Letzter Tanz mit dem Fisch

Ein Großer der deutschen Literatur: Siegfried Lenz (1926 - 2014).
Die Erzählung, an der er bis zu seinem Tod schrieb, ist eine Essenz der Menschlichkeit.

Am Ende wird mit einem Hecht getanzt, er wird sogar abgebusselt, und das Schifferklavier spielt dazu. Es werden überhaupt wenige Fische gefangen in dieser letzten, ein Jahr nach seinem Tod erschienenen Erzählung von Siegfried Lenz, "Das Wettangeln".

Unter Schmerzen schrieb der 88-Jährige den Text an seinen Schreibtischen in Hamburg und in Dänemark zu Ende.

Ein Aal, schon an Land gezogen, flüchtet schlängelnd ins rettende Wasser.

Ein anderer Fisch, wahrscheinlich der große Wels, verbarrikadiert sich im Schilfsaum, die Schnur war nicht zu halten, er schnellte hoch, tauchte weg, verschwand in der Tiefe ...

Streicheln

Aber das macht gar nichts. Derartige Misserfolge trüben das Glück nicht. So gefiel es Siegfried Lenz , der als Kind fischen lernte, bevor er zum Lesen überging.

Freunde wissen, Lenz habe die von ihm gefangenen Fische am liebsten bloß anschauen wollen und streicheln.
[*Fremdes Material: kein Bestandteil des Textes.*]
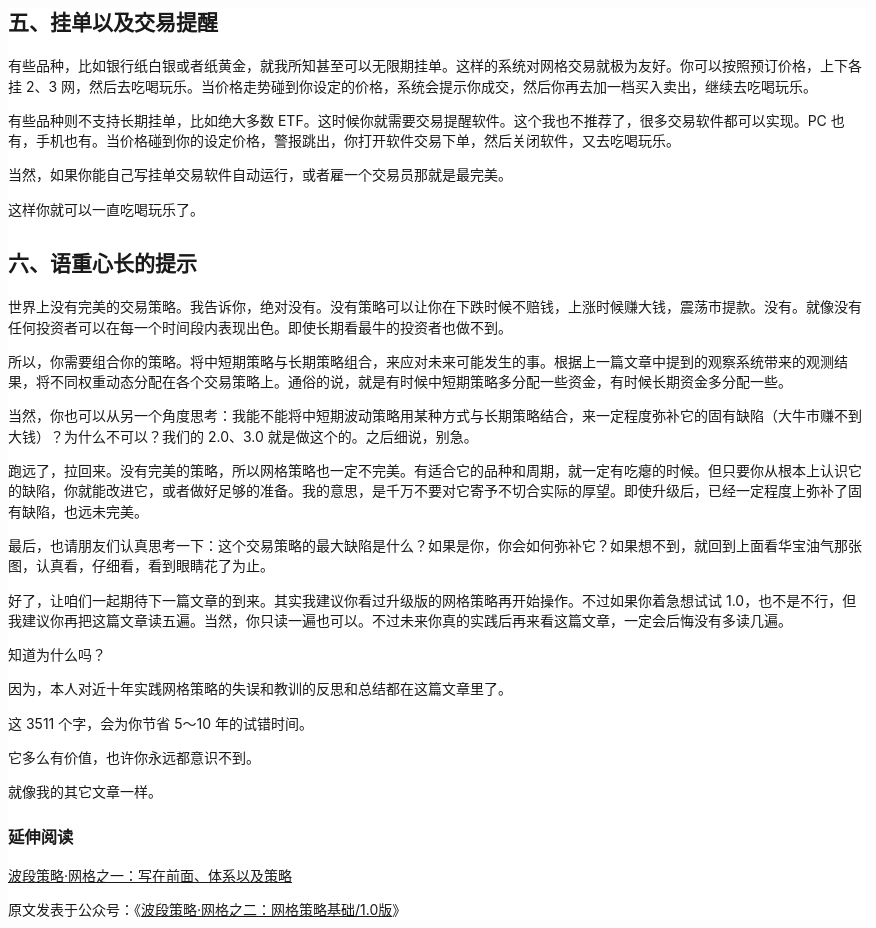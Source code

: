 ## 五、挂单以及交易提醒

有些品种，比如银行纸白银或者纸黄金，就我所知甚至可以无限期挂单。这样的系统对网格交易就极为友好。你可以按照预订价格，上下各挂 2、3 网，然后去吃喝玩乐。当价格走势碰到你设定的价格，系统会提示你成交，然后你再去加一档买入卖出，继续去吃喝玩乐。

有些品种则不支持长期挂单，比如绝大多数 ETF。这时候你就需要交易提醒软件。这个我也不推荐了，很多交易软件都可以实现。PC 也有，手机也有。当价格碰到你的设定价格，警报跳出，你打开软件交易下单，然后关闭软件，又去吃喝玩乐。

当然，如果你能自己写挂单交易软件自动运行，或者雇一个交易员那就是最完美。

这样你就可以一直吃喝玩乐了。

## 六、语重心长的提示

世界上没有完美的交易策略。我告诉你，绝对没有。没有策略可以让你在下跌时候不赔钱，上涨时候赚大钱，震荡市提款。没有。就像没有任何投资者可以在每一个时间段内表现出色。即使长期看最牛的投资者也做不到。

所以，你需要组合你的策略。将中短期策略与长期策略组合，来应对未来可能发生的事。根据上一篇文章中提到的观察系统带来的观测结果，将不同权重动态分配在各个交易策略上。通俗的说，就是有时候中短期策略多分配一些资金，有时候长期资金多分配一些。

当然，你也可以从另一个角度思考：我能不能将中短期波动策略用某种方式与长期策略结合，来一定程度弥补它的固有缺陷（大牛市赚不到大钱）？为什么不可以？我们的 2.0、3.0 就是做这个的。之后细说，别急。

跑远了，拉回来。没有完美的策略，所以网格策略也一定不完美。有适合它的品种和周期，就一定有吃瘪的时候。但只要你从根本上认识它的缺陷，你就能改进它，或者做好足够的准备。我的意思，是千万不要对它寄予不切合实际的厚望。即使升级后，已经一定程度上弥补了固有缺陷，也远未完美。

最后，也请朋友们认真思考一下：这个交易策略的最大缺陷是什么？如果是你，你会如何弥补它？如果想不到，就回到上面看华宝油气那张图，认真看，仔细看，看到眼睛花了为止。

好了，让咱们一起期待下一篇文章的到来。其实我建议你看过升级版的网格策略再开始操作。不过如果你着急想试试 1.0，也不是不行，但我建议你再把这篇文章读五遍。当然，你只读一遍也可以。不过未来你真的实践后再来看这篇文章，一定会后悔没有多读几遍。

知道为什么吗？

因为，本人对近十年实践网格策略的失误和教训的反思和总结都在这篇文章里了。

这 3511 个字，会为你节省 5～10 年的试错时间。

它多么有价值，也许你永远都意识不到。

就像我的其它文章一样。

### 延伸阅读

[波段策略·网格之一：写在前面、体系以及策略](https://youzhiyouxing.cn/n/materials/800)

原文发表于公众号：《[波段策略·网格之二：网格策略基础/1.0版](https://mp.weixin.qq.com/s/-czfqGvxkDcay_tSI1jv5g)》

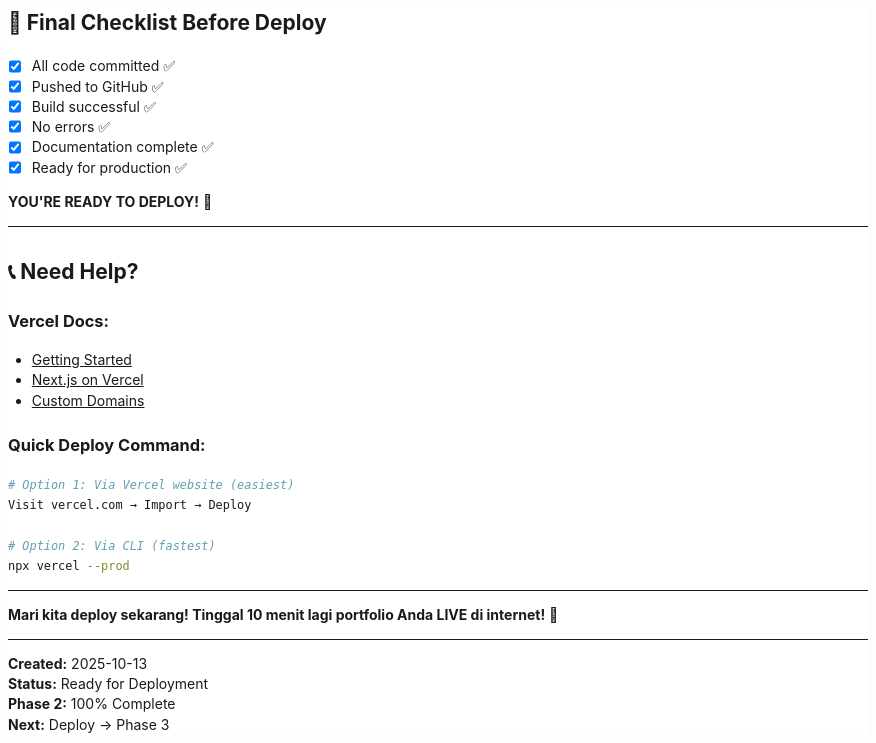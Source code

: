 
## 🚀 Final Checklist Before Deploy

- [x] All code committed ✅
- [x] Pushed to GitHub ✅
- [x] Build successful ✅
- [x] No errors ✅
- [x] Documentation complete ✅
- [x] Ready for production ✅

**YOU'RE READY TO DEPLOY!** 🎉

---

## 📞 Need Help?

### Vercel Docs:
- [Getting Started](https://vercel.com/docs)
- [Next.js on Vercel](https://vercel.com/docs/frameworks/nextjs)
- [Custom Domains](https://vercel.com/docs/concepts/projects/domains)

### Quick Deploy Command:
```bash
# Option 1: Via Vercel website (easiest)
Visit vercel.com → Import → Deploy

# Option 2: Via CLI (fastest)
npx vercel --prod
```

---

**Mari kita deploy sekarang! Tinggal 10 menit lagi portfolio Anda LIVE di internet!** 🚀

---

**Created:** 2025-10-13  
**Status:** Ready for Deployment  
**Phase 2:** 100% Complete  
**Next:** Deploy → Phase 3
Nicht töten, nicht essen.

Freunde wie der ehemalige Hoffmann-und-Campe-Verleger Günther Berg wissen auch, dass sich Lenz in dem schönen Text zwei Mal verewigt hat:

Der Schriftsteller, der mit "Deutschstunde" (1968) weltberühmt wurde, ist einerseits der alte Mann im Rollstuhl – der Schiedsrichter des Wettangelns im fiktiven Ort Thorshafen an der Ostsee. Für die Alten ist also noch Platz! Allerdings stürzt er auf dem Hangweg am Ufer des Sees.

Und andererseits ist Lenz der junge Mann: Er kommt dem Alten zu Hilfe (also sich selbst, ein schöner Gedanke) und lernt dann dessen Nichte kennen.
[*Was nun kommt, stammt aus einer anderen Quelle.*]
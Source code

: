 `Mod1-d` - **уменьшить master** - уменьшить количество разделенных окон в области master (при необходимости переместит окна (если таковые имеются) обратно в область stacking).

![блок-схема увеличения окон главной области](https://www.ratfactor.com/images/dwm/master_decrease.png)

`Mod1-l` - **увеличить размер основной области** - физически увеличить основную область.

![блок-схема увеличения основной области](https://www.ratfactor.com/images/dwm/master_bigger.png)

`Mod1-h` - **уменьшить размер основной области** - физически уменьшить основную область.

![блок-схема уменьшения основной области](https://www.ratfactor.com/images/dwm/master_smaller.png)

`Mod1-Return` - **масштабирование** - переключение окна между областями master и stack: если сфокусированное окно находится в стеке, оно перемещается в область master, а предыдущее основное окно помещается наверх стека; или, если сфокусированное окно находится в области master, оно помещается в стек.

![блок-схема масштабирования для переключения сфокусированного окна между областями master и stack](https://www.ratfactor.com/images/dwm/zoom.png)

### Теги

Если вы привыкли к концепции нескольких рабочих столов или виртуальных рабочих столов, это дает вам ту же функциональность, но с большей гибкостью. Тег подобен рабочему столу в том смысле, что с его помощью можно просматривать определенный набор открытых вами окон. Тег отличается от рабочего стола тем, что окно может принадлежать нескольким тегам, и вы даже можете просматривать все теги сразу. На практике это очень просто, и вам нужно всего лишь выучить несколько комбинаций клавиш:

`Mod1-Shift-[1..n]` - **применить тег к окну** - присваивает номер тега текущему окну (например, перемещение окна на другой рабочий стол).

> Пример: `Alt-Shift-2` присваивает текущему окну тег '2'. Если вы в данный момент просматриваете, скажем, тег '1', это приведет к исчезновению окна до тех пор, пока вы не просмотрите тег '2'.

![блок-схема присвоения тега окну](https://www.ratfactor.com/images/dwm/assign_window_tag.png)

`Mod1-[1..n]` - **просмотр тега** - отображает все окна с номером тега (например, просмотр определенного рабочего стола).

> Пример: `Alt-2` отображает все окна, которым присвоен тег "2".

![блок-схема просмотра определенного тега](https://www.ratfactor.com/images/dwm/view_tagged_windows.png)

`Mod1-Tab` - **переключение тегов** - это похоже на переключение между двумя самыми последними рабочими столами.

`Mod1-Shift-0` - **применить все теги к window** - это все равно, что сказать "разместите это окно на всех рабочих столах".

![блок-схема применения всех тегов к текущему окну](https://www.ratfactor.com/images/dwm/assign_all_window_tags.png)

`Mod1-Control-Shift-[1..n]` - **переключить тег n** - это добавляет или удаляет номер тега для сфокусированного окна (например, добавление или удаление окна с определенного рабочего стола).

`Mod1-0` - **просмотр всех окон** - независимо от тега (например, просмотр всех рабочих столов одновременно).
Letzter Tanz mit dem Fisch
zeichnung aus lenz buch DAS WETTANGELN, mit genehmigung des verlags honorarfrei
Das Wasser ist wichtig, aber nicht wegen der Hechte und Welse und Aale, sondern um einander näher zu kommen, um einander bei Sonnenschein einzucremen, um ein Liebespaar zu werden.

"Das Wettangeln" – gedruckt in einer Auflage von 50.000 Exemplaren – besteht aus wenigen Zeilen und tollen Zeichnungen. Das ist eine letzte Essenz der Menschlichkeit, die Lenz aus unzähligen Wörtern destilliert hat.

Aber weitere Bücher von ihm wird es bestimmt geben: Man rechnet, es dauere noch zwei Jahre, um den Nachlass zu ordnen. Mit neu entdeckten Kurzgeschichten, Erzählungen und Arbeiten für den Rundfunk ist zu rechnen – mit ersten Schreibversuchen und Frühwerken; und mit der Auswertung der Korrespondenz mit dem Niederländer Cees Nooteboom (der hoffentlich heuer den Literatur-Nobelpreis bekommt). Eine Siegfried-Lenz-Gesamtausgabe soll auf 24 Bände angelegt werden.

Siegfried Lenz: „Das Wettangeln“. Illustriert von N. Heidelbach. Hoffmann & Campe. 44 Seiten. 18,50 Euro.